:: TASK DETAILS ::
From the material below, list every line containing "bugs".

:: AVAILABLE DATA ::
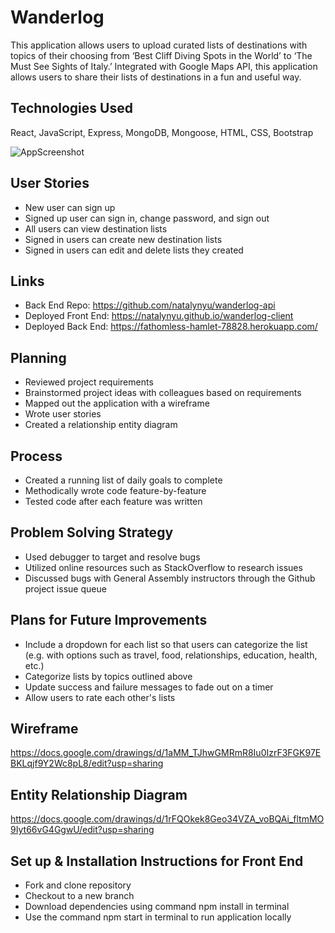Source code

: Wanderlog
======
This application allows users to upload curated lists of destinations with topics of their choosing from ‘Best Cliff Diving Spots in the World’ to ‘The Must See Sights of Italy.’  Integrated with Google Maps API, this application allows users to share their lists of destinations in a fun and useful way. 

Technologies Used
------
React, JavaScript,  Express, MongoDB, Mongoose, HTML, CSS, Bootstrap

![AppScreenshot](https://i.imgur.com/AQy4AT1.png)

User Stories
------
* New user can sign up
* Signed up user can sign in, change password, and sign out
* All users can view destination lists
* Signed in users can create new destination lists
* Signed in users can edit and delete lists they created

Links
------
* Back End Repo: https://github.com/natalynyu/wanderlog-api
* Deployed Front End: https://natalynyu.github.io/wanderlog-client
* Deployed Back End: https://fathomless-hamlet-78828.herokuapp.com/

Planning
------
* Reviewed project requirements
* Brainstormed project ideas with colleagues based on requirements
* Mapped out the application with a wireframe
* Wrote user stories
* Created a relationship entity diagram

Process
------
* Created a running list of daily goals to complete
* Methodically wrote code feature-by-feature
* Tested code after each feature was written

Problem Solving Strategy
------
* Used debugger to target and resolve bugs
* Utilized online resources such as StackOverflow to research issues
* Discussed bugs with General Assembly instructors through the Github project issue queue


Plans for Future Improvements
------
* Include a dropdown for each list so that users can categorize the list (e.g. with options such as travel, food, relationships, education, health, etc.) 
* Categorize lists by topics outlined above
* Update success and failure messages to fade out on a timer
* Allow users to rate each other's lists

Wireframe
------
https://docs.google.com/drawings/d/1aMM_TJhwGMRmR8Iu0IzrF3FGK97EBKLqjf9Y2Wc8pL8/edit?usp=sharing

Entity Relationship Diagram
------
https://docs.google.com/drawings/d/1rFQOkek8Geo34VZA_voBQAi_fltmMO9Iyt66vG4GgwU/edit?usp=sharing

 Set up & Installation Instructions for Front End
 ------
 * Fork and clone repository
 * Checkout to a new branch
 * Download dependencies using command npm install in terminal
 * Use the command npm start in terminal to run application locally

:: ANSWER BOX ::
* Used debugger to target and resolve bugs
* Discussed bugs with General Assembly instructors through the Github project issue queue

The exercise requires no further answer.